Insassen können Berufslehren absolvieren

Im Thorberg gibt es seit der neuen Ausrichtung auch neue Arbeitsmöglichkeiten. So können die Häftlinge etwa eine Lehre als Bäcker, Koch oder Hausmeister absolvieren. Laut Schwarz muss dafür «die Berufsschule in den geschlossenen Vollzug» geholt werden. So soll den Kriminellen nach der Haft die Eingliederung in die Gesellschaft vereinfacht werden. Im Vordergrund stehe aber nach wie vor die Gewährleistung der Sicherheit.

Nebst den Berufsperspektiven ist im Berner Gefängnis auch Disziplin wichtig. «Ein Ziel ist, dass er (der Häftling) pünktlich ist oder Ordnung hat», erklärt Schwarz. Deshalb setze man Ziele, die wöchentlich überprüft werden. Dabei wisse jeder Insasse, wer an welchen Zielen arbeitet.

«Schwer zu finden in einem anderen Gefängnis»

Auch auf die Mitarbeitenden der Anstalt hat die neue Struktur einen Einfluss. «In der Vergangenheit hat der Gefangene dem Arbeitsmeister viel Privates erzählt, dem Sozialarbeiter aber nicht.» Neu sei ein Austausch zwischen den Fachkräften Standard. So soll auch die Arbeitsatmosphäre unter den Mitarbeitenden verbessert werden.

Die Neuausrichtung vom abtretenden Direktor Schwarz zeigt bereits erste Erfolge. So erklärt etwa ein Insasse, der Teil des Gefängnisrates ist und seit 2018 im Thorberg sitzt: «Bei jeder kleinen Auseinandersetzung musste der Insasse drei bis vier Tage in den Bunker.» Nun habe sich dies geändert und man sei zufrieden. Auch für die Möglichkeit, 24 Stunden mit der Familie zu kommunizieren, sei man dankbar: «Das ist sehr schwer zu finden in einem anderen Gefängnis.»

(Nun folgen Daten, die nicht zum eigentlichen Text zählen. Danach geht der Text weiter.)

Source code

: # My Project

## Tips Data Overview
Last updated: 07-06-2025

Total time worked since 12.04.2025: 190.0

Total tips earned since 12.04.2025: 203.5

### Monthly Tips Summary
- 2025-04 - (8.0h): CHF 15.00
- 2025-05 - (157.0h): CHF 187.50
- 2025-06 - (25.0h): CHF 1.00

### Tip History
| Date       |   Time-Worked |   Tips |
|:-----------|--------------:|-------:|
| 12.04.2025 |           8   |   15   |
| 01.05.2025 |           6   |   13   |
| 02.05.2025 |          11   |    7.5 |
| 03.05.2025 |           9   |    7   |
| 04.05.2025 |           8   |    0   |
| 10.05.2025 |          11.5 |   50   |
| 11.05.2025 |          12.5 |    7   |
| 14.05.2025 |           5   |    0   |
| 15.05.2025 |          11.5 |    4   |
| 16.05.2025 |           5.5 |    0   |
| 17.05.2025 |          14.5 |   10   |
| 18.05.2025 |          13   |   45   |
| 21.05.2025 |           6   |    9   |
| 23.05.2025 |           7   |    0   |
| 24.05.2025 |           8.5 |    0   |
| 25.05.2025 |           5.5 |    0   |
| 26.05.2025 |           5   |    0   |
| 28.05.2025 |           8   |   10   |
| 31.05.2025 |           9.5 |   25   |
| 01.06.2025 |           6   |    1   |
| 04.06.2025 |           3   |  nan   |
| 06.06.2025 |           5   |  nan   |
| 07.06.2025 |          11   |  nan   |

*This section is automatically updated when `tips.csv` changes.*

Frühere Direktoren hatten keinen Erfolg

Auch die Mitarbeiter sind froh über die neue Struktur. Hans Bernhard, der seit 19 Jahren auf dem Thorberg arbeitet, erklärt: «Das ist etwa die vierte Reorganisation, die ich durchmache.» Die neue Struktur sei aber gut, da das Gefängnis in der Vergangenheit sehr altmodisch geführt wurde: «Man sprach etwa sehr viele Arreststrafen aus und keine, bei denen man verhandeln konnte.»

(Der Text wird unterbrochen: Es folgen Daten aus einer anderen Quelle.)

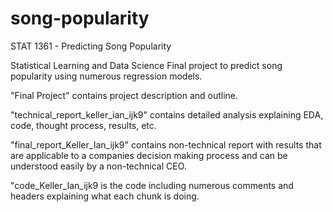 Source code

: # song-popularity
STAT 1361 - Predicting Song Popularity


Statistical Learning and Data Science Final project to predict song popularity using numerous regression models.

"Final Project" contains project description and outline. 

"technical_report_keller_ian_ijk9" contains detailed analysis explaining EDA, code, thought process, results, etc.

"final_report_Keller_Ian_ijk9" contains non-technical report with results that are applicable to a companies decision making process and can be understood easily by a non-technical CEO.

"code_Keller_Ian_ijk9 is the code including numerous comments and headers explaining what each chunk is doing.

Die letzten Direktoren des Thorbergs hatten weniger Erfolg in ihrem Job. So musste 2014 der damalige Direktor gehen, weil er auf einem Drogenstrich verkehrte und so als erpressbar galt. Sein Nachfolger verliess die Anstalt 2019, nachdem die Mitarbeitenden ihm ungenügende Aufsicht und Führung vorgeworfen hatten. (obf)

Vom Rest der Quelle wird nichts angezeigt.